Nina’s Internal Makeup does not try to blow the doors off the room. It works by building pressure from underneath, with sub-bass, weight, and restraint doing the heavy lifting instead of peak-time theatrics. That is exactly why it feels useful in a DJ bag: this is material for tightening a floor, not showing off to it, and Faux Poly frames it with enough discipline to make the EP feel like a deliberate tool set rather than a loose batch of club tracks.

A compact record with a clear job

Faux Poly keeps the pitch sharp. Internal Makeup is presented as four bass-driven club tools, and that compact structure matters as much as the sound design. A release built around four tracks invites a different kind of listening and programming than a sprawling EP, because every cut has to earn its place and carry its own function.

The label’s own language makes the identity even clearer: this is described as a “pure distillation” of Nina’s journey so far, with the sound drawn from dub, garage, grime, and soundsystem pressure. That combination gives the record its grip. It is minimal techno in the sense that counts, not in the sense of being empty, because the point here is control, low-end architecture, and space that feels intentional rather than underwritten.

For DJs, that means the record belongs in the part of the bag you reach for when the room needs focus. It reads as durable, not disposable. The best minimal records do that trick where they stay functional on first play but reveal more detail once the system is properly working, and Internal Makeup is framed to live in that lane.

World Is On Fire sets the contrast

The opening cut, World Is On Fire, is the obvious hinge.
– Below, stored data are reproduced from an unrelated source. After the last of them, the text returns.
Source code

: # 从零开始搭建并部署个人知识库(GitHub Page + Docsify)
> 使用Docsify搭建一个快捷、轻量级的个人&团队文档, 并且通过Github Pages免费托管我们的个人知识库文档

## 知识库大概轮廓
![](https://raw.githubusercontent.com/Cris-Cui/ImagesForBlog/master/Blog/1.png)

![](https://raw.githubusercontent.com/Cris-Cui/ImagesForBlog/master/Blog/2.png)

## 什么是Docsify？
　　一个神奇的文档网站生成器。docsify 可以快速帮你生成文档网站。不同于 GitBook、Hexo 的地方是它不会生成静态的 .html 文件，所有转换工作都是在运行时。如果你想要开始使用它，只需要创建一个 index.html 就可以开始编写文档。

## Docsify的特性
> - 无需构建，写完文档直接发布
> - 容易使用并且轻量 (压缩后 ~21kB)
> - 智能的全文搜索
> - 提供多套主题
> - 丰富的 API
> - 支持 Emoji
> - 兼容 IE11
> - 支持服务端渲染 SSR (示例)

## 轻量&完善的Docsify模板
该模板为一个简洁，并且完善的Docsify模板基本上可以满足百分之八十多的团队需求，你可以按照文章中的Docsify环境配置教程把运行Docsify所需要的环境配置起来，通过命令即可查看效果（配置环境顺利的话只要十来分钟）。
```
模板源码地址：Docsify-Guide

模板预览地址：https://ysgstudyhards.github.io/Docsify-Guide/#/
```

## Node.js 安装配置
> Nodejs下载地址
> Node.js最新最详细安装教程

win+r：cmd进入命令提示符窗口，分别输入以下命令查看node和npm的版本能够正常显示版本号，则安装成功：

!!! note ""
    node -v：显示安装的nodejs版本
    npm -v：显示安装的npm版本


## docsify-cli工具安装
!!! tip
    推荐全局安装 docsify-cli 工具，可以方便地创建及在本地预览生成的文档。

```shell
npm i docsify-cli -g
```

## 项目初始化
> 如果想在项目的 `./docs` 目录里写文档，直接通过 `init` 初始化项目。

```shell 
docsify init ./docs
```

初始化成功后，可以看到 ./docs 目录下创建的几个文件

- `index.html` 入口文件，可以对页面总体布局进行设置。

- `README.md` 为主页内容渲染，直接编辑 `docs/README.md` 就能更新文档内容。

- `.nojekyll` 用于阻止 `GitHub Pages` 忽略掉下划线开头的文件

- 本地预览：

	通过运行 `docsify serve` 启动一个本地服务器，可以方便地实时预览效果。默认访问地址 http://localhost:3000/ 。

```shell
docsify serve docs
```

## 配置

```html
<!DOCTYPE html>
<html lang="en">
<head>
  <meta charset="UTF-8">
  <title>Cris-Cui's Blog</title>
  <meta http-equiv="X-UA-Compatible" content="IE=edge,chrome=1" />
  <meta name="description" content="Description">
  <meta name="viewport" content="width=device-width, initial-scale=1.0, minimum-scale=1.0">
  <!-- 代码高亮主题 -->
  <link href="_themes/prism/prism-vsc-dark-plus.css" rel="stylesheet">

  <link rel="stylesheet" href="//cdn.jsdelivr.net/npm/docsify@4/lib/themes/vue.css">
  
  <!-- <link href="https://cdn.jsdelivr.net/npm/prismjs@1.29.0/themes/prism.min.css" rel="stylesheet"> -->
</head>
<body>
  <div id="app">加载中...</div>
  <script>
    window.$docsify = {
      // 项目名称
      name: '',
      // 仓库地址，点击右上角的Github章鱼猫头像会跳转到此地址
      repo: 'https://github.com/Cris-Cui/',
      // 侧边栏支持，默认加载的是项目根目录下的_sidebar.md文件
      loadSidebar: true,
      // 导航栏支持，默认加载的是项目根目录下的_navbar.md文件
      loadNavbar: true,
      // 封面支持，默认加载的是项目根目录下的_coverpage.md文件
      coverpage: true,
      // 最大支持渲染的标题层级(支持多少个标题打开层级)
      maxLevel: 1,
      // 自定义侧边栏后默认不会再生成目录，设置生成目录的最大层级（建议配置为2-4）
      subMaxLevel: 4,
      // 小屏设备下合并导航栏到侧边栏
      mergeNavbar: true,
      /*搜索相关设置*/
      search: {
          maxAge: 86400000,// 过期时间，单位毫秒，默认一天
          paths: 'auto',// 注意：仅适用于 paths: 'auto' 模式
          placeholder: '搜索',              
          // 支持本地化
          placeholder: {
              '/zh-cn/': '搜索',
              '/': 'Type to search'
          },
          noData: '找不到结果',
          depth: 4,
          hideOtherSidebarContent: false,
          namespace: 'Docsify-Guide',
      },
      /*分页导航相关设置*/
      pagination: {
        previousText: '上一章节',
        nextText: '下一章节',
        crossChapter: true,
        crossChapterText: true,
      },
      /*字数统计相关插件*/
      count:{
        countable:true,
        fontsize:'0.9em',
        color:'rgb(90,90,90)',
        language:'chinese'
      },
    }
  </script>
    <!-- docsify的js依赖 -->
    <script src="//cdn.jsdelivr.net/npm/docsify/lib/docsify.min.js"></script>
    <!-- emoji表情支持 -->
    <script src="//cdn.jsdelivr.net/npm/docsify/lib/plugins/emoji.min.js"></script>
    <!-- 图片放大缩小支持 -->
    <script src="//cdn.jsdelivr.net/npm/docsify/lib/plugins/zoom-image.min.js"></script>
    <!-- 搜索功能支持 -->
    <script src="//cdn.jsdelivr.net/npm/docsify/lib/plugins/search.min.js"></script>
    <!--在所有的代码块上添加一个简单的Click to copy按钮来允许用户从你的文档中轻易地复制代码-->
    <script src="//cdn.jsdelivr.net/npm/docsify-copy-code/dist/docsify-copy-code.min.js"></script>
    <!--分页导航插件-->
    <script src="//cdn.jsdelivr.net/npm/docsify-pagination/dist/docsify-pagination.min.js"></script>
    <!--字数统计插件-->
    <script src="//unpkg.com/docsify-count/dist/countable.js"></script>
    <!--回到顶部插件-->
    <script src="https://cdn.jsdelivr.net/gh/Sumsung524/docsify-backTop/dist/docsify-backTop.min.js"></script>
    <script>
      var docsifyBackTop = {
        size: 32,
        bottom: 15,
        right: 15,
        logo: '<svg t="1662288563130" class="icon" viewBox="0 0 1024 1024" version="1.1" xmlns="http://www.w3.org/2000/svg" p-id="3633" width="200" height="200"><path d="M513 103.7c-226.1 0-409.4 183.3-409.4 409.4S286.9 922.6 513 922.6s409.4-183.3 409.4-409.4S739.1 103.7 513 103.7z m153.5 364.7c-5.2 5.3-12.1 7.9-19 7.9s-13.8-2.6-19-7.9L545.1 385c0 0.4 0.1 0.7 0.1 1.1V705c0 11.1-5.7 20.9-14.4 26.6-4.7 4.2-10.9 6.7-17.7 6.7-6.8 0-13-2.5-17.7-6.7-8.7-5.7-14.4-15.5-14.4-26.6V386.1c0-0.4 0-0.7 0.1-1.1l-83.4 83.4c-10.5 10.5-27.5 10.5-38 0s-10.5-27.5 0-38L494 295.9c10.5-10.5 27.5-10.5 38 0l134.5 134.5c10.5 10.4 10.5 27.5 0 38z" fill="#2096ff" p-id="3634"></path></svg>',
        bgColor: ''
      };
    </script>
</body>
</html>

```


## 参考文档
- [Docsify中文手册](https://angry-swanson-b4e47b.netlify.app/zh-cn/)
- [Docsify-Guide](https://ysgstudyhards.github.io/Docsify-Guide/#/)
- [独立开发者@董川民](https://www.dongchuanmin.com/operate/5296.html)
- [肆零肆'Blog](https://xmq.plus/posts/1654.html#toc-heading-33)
Faux Poly identifies it as the only straight 4x4 track on the record, which gives the EP an immediate center of gravity. The label positions it as a cavernous dub-techno jam with spaced-out vocals, and that matters because it tells you the release is not chasing uniformity. One track is built to sit right on the floor, while the rest of the record leans into a lower-slung, more tensile mode.

That contrast is what gives the EP its sharper identity. Too many promo write-ups flatten minimal and bass-led music into one vague mood, but here the framing is specific enough to tell you how the record moves. World Is On Fire sounds like the cut for opening the lane or resetting the pace when the room needs a clearer pulse, while the broader EP seems designed for careful systems and patient mixing.

In practical booth terms, that is valuable. A 4x4 opener with dub-techno depth and spaced-out vocal treatment gives you an anchor point, but because the release is otherwise built around tension and negative space, you are not stuck with a single energy level. The record can breathe without losing weight.

Why the rest of the EP feels like real utility

The strongest minimal tools do not announce themselves with obvious drops, and that is where Internal Makeup makes sense for selectors. Faux Poly’s description emphasizes bass pressure and club utility, which suggests these tracks are meant to deepen the room, not fill it with noise. If World Is On Fire is the cut that establishes motion, the rest of the EP is there to stretch that motion out, letting grooves settle and low-end details carry the room forward.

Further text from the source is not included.